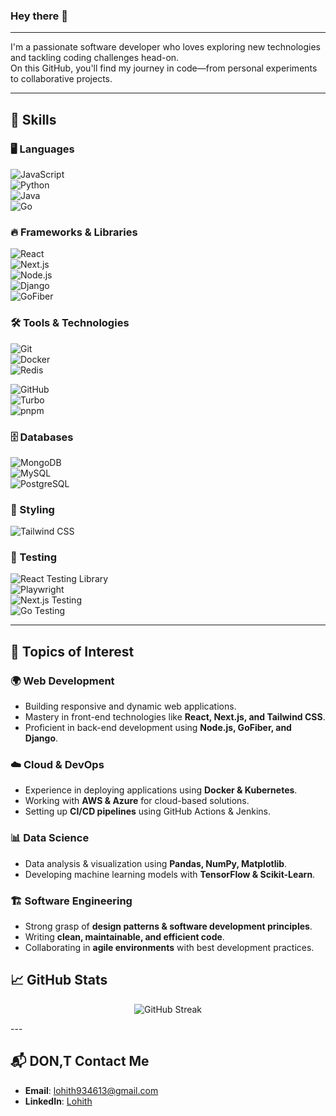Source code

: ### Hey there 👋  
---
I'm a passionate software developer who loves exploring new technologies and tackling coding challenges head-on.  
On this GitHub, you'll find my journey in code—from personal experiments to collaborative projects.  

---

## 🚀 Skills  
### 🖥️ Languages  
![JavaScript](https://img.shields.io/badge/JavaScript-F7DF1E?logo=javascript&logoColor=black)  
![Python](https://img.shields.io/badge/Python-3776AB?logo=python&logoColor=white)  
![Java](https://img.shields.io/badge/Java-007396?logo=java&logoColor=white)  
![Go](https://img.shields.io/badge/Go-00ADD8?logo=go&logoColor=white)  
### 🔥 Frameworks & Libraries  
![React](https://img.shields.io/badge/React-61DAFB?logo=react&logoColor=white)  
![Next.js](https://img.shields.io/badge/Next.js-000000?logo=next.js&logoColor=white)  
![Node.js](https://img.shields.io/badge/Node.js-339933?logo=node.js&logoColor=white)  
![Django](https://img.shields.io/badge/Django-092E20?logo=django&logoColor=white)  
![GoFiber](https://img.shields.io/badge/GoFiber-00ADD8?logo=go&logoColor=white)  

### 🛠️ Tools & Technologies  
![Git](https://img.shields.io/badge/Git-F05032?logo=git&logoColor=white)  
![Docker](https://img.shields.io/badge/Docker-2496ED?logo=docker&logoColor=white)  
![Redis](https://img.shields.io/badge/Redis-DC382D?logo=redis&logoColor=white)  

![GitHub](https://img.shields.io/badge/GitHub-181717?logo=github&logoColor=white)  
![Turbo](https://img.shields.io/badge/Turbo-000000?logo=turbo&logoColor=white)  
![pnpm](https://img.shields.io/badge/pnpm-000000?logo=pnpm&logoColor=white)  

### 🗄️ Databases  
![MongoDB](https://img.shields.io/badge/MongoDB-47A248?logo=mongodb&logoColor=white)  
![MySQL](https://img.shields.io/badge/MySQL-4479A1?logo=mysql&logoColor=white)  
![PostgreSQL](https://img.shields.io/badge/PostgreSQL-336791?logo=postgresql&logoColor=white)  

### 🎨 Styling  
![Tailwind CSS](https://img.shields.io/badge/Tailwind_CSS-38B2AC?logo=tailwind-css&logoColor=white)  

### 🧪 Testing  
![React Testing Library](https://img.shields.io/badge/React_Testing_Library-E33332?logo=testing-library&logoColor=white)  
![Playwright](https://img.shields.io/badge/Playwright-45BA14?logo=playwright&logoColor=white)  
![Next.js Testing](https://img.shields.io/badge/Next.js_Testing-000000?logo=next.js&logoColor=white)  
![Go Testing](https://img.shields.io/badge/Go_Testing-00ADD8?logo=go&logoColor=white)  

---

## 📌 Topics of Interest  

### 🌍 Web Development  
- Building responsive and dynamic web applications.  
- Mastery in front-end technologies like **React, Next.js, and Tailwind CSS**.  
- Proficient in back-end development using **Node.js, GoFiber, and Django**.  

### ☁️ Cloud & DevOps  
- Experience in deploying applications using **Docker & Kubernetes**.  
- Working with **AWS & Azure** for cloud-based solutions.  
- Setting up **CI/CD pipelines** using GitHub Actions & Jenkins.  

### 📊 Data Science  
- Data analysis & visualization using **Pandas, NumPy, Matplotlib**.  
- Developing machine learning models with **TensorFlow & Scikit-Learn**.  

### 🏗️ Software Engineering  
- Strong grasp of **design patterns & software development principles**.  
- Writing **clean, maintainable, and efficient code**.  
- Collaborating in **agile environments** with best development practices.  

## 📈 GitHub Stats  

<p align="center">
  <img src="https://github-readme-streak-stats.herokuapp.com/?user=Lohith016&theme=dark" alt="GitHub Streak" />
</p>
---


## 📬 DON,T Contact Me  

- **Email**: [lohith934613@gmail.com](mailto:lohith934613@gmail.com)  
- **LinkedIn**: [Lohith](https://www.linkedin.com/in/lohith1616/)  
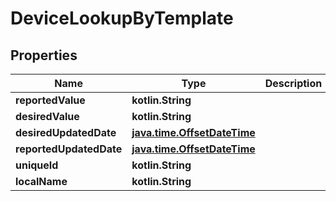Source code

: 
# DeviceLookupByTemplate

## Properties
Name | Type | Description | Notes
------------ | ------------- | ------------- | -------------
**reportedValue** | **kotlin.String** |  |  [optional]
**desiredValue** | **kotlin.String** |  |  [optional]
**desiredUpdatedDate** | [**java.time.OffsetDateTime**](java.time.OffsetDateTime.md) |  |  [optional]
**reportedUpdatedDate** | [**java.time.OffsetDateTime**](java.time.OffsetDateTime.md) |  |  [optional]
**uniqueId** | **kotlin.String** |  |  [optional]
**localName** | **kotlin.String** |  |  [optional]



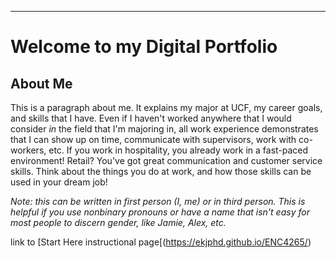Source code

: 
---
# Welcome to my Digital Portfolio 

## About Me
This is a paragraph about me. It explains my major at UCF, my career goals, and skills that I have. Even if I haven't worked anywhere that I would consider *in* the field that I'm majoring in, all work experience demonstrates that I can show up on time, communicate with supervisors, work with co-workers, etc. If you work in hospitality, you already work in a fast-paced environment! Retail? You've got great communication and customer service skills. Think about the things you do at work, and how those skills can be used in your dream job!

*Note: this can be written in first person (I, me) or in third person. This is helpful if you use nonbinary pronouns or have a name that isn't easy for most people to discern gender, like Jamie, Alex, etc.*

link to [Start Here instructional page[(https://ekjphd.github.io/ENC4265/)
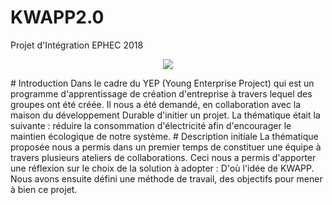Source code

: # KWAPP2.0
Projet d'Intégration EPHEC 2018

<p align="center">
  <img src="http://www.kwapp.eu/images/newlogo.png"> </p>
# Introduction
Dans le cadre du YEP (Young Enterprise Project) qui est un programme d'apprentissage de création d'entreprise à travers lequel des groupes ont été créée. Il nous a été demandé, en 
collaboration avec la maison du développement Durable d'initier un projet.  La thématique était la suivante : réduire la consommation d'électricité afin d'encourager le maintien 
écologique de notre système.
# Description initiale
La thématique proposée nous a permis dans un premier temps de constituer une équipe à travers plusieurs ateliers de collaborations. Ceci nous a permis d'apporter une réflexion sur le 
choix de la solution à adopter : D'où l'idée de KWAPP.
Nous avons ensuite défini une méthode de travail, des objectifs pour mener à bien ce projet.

══════════

The expected answer is an unaltered copy of the listing, images removed.

Source code

: ### Hey there 👋  
---
I'm a passionate software developer who loves exploring new technologies and tackling coding challenges head-on.  
On this GitHub, you'll find my journey in code—from personal experiments to collaborative projects.  

---

## 🚀 Skills  
### 🖥️ Languages  
![JavaScript](https://img.shields.io/badge/JavaScript-F7DF1E?logo=javascript&logoColor=black)  
![Python](https://img.shields.io/badge/Python-3776AB?logo=python&logoColor=white)  
![Java](https://img.shields.io/badge/Java-007396?logo=java&logoColor=white)  
![Go](https://img.shields.io/badge/Go-00ADD8?logo=go&logoColor=white)  
### 🔥 Frameworks & Libraries  
![React](https://img.shields.io/badge/React-61DAFB?logo=react&logoColor=white)  
![Next.js](https://img.shields.io/badge/Next.js-000000?logo=next.js&logoColor=white)  
![Node.js](https://img.shields.io/badge/Node.js-339933?logo=node.js&logoColor=white)  
![Django](https://img.shields.io/badge/Django-092E20?logo=django&logoColor=white)  
![GoFiber](https://img.shields.io/badge/GoFiber-00ADD8?logo=go&logoColor=white)  

### 🛠️ Tools & Technologies  
![Git](https://img.shields.io/badge/Git-F05032?logo=git&logoColor=white)  
![Docker](https://img.shields.io/badge/Docker-2496ED?logo=docker&logoColor=white)  
![Redis](https://img.shields.io/badge/Redis-DC382D?logo=redis&logoColor=white)  

![GitHub](https://img.shields.io/badge/GitHub-181717?logo=github&logoColor=white)  
![Turbo](https://img.shields.io/badge/Turbo-000000?logo=turbo&logoColor=white)  
![pnpm](https://img.shields.io/badge/pnpm-000000?logo=pnpm&logoColor=white)  

### 🗄️ Databases  
![MongoDB](https://img.shields.io/badge/MongoDB-47A248?logo=mongodb&logoColor=white)  
![MySQL](https://img.shields.io/badge/MySQL-4479A1?logo=mysql&logoColor=white)  
![PostgreSQL](https://img.shields.io/badge/PostgreSQL-336791?logo=postgresql&logoColor=white)  

### 🎨 Styling  
![Tailwind CSS](https://img.shields.io/badge/Tailwind_CSS-38B2AC?logo=tailwind-css&logoColor=white)  

### 🧪 Testing  
![React Testing Library](https://img.shields.io/badge/React_Testing_Library-E33332?logo=testing-library&logoColor=white)  
![Playwright](https://img.shields.io/badge/Playwright-45BA14?logo=playwright&logoColor=white)  
![Next.js Testing](https://img.shields.io/badge/Next.js_Testing-000000?logo=next.js&logoColor=white)  
![Go Testing](https://img.shields.io/badge/Go_Testing-00ADD8?logo=go&logoColor=white)  

---

## 📌 Topics of Interest  

### 🌍 Web Development  
- Building responsive and dynamic web applications.  
- Mastery in front-end technologies like **React, Next.js, and Tailwind CSS**.  
- Proficient in back-end development using **Node.js, GoFiber, and Django**.  

### ☁️ Cloud & DevOps  
- Experience in deploying applications using **Docker & Kubernetes**.  
- Working with **AWS & Azure** for cloud-based solutions.  
- Setting up **CI/CD pipelines** using GitHub Actions & Jenkins.  

### 📊 Data Science  
- Data analysis & visualization using **Pandas, NumPy, Matplotlib**.  
- Developing machine learning models with **TensorFlow & Scikit-Learn**.  

### 🏗️ Software Engineering  
- Strong grasp of **design patterns & software development principles**.  
- Writing **clean, maintainable, and efficient code**.  
- Collaborating in **agile environments** with best development practices.  

## 📈 GitHub Stats  

<p align="center">
  <img src="https://github-readme-streak-stats.herokuapp.com/?user=Lohith016&theme=dark" alt="GitHub Streak" />
</p>
---


## 📬 DON,T Contact Me  

- **Email**: [lohith934613@gmail.com](mailto:lohith934613@gmail.com)  
- **LinkedIn**: [Lohith](https://www.linkedin.com/in/lohith1616/)  
Source code

: 
# DeviceLookupByTemplate

## Properties
Name | Type | Description | Notes
------------ | ------------- | ------------- | -------------
**reportedValue** | **kotlin.String** |  |  [optional]
**desiredValue** | **kotlin.String** |  |  [optional]
**desiredUpdatedDate** | [**java.time.OffsetDateTime**](java.time.OffsetDateTime.md) |  |  [optional]
**reportedUpdatedDate** | [**java.time.OffsetDateTime**](java.time.OffsetDateTime.md) |  |  [optional]
**uniqueId** | **kotlin.String** |  |  [optional]
**localName** | **kotlin.String** |  |  [optional]



Source code

: 
---
# Welcome to my Digital Portfolio 

## About Me
This is a paragraph about me. It explains my major at UCF, my career goals, and skills that I have. Even if I haven't worked anywhere that I would consider *in* the field that I'm majoring in, all work experience demonstrates that I can show up on time, communicate with supervisors, work with co-workers, etc. If you work in hospitality, you already work in a fast-paced environment! Retail? You've got great communication and customer service skills. Think about the things you do at work, and how those skills can be used in your dream job!

*Note: this can be written in first person (I, me) or in third person. This is helpful if you use nonbinary pronouns or have a name that isn't easy for most people to discern gender, like Jamie, Alex, etc.*

link to [Start Here instructional page[(https://ekjphd.github.io/ENC4265/)
Source code

: # KWAPP2.0
Projet d'Intégration EPHEC 2018

<p align="center">
  <img src="http://www.kwapp.eu/images/newlogo.png"> </p>
# Introduction
Dans le cadre du YEP (Young Enterprise Project) qui est un programme d'apprentissage de création d'entreprise à travers lequel des groupes ont été créée. Il nous a été demandé, en 
collaboration avec la maison du développement Durable d'initier un projet.  La thématique était la suivante : réduire la consommation d'électricité afin d'encourager le maintien 
écologique de notre système.
# Description initiale
La thématique proposée nous a permis dans un premier temps de constituer une équipe à travers plusieurs ateliers de collaborations. Ceci nous a permis d'apporter une réflexion sur le 
choix de la solution à adopter : D'où l'idée de KWAPP.
Nous avons ensuite défini une méthode de travail, des objectifs pour mener à bien ce projet.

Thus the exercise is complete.